Insomnia is one of the most common sleep problems with an estimated prevalence of 10%–15% in the general population. Although adenosine A_2A receptor (A_2AR) agonists strongly induce sleep, their cardiovascular effects preclude their use in treating sleep disorders. Enhancing endogenous A_2AR signaling, however, may be an alternative strategy for treating insomnia, because adenosine levels in the brain accumulate during wakefulness. In the present study, we found that 3,4-difluoro-2-((2-fluoro-4-iodophenyl)amino)benzoic acid, denoted A_2AR positive allosteric modulator (PAM)-1, enhanced adenosine signaling at the A_2AR and induced slow wave sleep (SWS) without affecting body temperature in wild-type male mice after intraperitoneal administration, whereas the SWS-inducing effect of this benzoic acid derivative was abolished in A_2AR KO mice. In contrast to the A_2AR agonist CGS 21680, the A_2AR PAM-1 did not affect blood pressure or heart rate. These findings indicate that enhancing A_2AR signaling promotes SWS without cardiovascular effects. Therefore, small molecules that allosterically modulate A_2ARs could help people with insomnia to fall asleep.
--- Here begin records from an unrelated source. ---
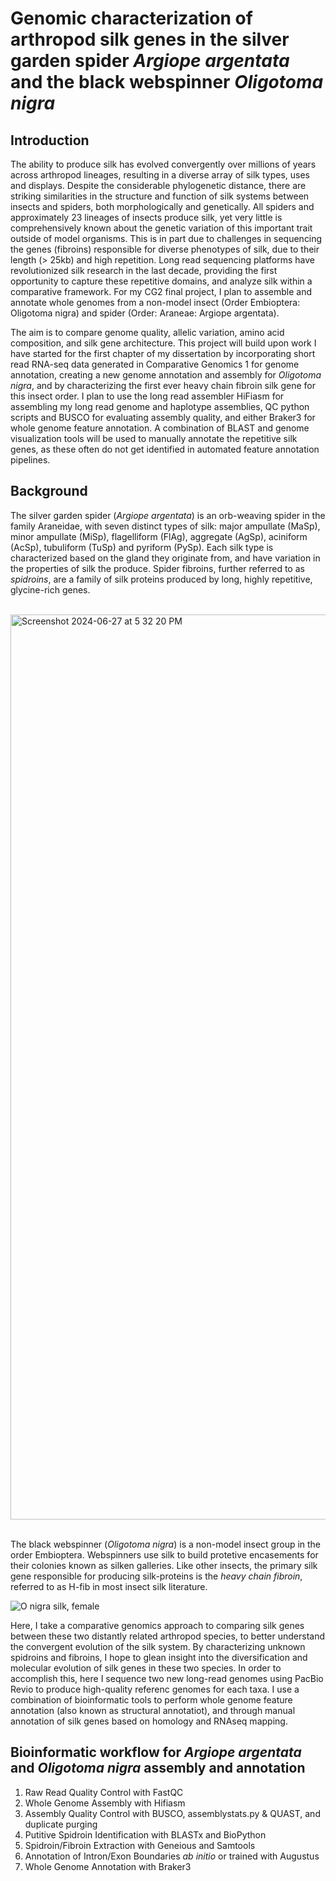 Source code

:# Genomic characterization of arthropod silk genes in the silver garden spider _Argiope argentata_ and the black webspinner _Oligotoma nigra_

## Introduction
The ability to produce silk has evolved convergently over millions of years across arthropod lineages, resulting in a diverse array of silk types, uses and displays. Despite the considerable phylogenetic distance, there are striking similarities in the structure and function of silk systems between insects and spiders, both morphologically and genetically. All spiders and approximately 23 lineages of insects produce silk, yet very little is comprehensively known about the genetic variation of this important trait outside of model organisms. This is in part due to challenges in sequencing the genes (fibroins) responsible for diverse phenotypes of silk, due to their length (> 25kb) and high repetition. Long read sequencing platforms have revolutionized silk research in the last decade, providing the first opportunity to capture these repetitive domains, and analyze silk within a comparative framework. For my CG2 final project, I plan to assemble and annotate whole genomes from a non-model insect (Order Embioptera: Oligotoma nigra) and spider (Order: Araneae: Argiope argentata). 

The aim is to compare genome quality, allelic variation, amino acid composition, and silk gene architecture. This project will build upon work I have started for the first chapter of my dissertation by incorporating short read RNA-seq data generated in Comparative Genomics 1 for genome annotation, creating a new genome annotation and assembly for _Oligotoma nigra_, and by characterizing the first ever heavy chain fibroin silk gene for this insect order. I plan to use the long read assembler HiFiasm for assembling my long read genome and haplotype assemblies, QC python scripts and BUSCO for evaluating assembly quality, and either Braker3 for whole genome feature annotation. A combination of BLAST and genome visualization tools will be used to manually annotate the repetitive silk genes, as these often do not get identified in automated feature annotation pipelines.

## Background
The silver garden spider (_Argiope argentata_) is an orb-weaving spider in the family Araneidae, with seven distinct types of silk: major ampullate (MaSp), minor ampullate (MiSp), flagelliform (FlAg), aggregate (AgSp), aciniform (AcSp), tubuliform (TuSp) and pyriform (PySp). Each silk type is characterized based on the gland they originate from, and have variation in the properties of silk the produce. Spider fibroins, further referred to as _spidroins_, are a family of silk proteins produced by long, highly repetitive, glycine-rich genes.

</br>
<img width="1448" alt="Screenshot 2024-06-27 at 5 32 20 PM" src="https://github.com/amandamarkee/spidroins/assets/56971761/c0e7bfcb-6dc7-4d2d-8e73-1a88bfe60c22">
<br/><br/>


The black webspinner (_Oligotoma nigra_) is a non-model insect group in the order Embioptera. Webspinners use silk to build protetive encasements for their colonies known as silken galleries. Like other insects, the primary silk gene responsible for producing silk-proteins is the _heavy chain fibroin_, referred to as H-fib in most insect silk literature. 

![O  nigra silk, female](https://github.com/user-attachments/assets/75a4deb8-7055-4f10-94aa-4185ca7ac3f9)

Here, I take a comparative genomics approach to comparing silk genes between these two distantly related arthropod species, to better understand the convergent evolution of the silk system. By characterizing unknown spidroins and fibroins, I hope to glean insight into the diversification and molecular evolution of silk genes in these two species. In order to accomplish this, here I sequence two new long-read genomes using PacBio Revio to produce high-quality referenc genomes for each taxa. I use a combination of bioinformatic tools to perform whole genome feature annotation (also known as structural annotatiot), and through manual annotation of silk genes based on homology and RNAseq mapping.


## Bioinformatic workflow for _Argiope argentata_ and _Oligotoma nigra_ assembly and annotation

1) Raw Read Quality Control with FastQC
2) Whole Genome Assembly with Hifiasm
3) Assembly Quality Control with BUSCO, assemblystats.py & QUAST, and duplicate purging
4) Putitive Spidroin Identification with BLASTx and BioPython
5) Spidroin/Fibroin Extraction with Geneious and Samtools
6) Annotation of Intron/Exon Boundaries _ab initio_ or trained with Augustus
7) Whole Genome Annotation with Braker3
失眠是最常见的睡眠问题之一，在一般人群中患病率估计为10％至15％。尽管腺苷A _2A受体（A _2A R）激动剂强烈诱导睡眠，但它们的心血管作用使它们无法用于治疗睡眠障碍。但是，增强内源性A _2A R信号传导可能是治疗失眠的另一种策略，因为大脑的腺苷水平在清醒期间会积聚。在本研究中，我们发现3,4-二氟-2-（（（2-氟-4-碘代苯基）氨基）苯甲酸，表示为A _2A R正变构调节剂（PAM）-1，在A处增强了腺苷信号传导。_2A腹膜内给药后，R和诱导的慢波睡眠（SWS）不会影响野生型雄性小鼠的体温，而在A _2A R KO小鼠中消除了这种苯甲酸衍生物的SWS诱导作用。与A _2A R激动剂CGS 21680相比，A _2A R PAM-1不影响血压或心率。这些发现表明，增强A _2A R信号传导可促进SWS发挥作用，而无心血管作用。因此，变构调节A _2A Rs的小分子可以帮助失眠的人入睡。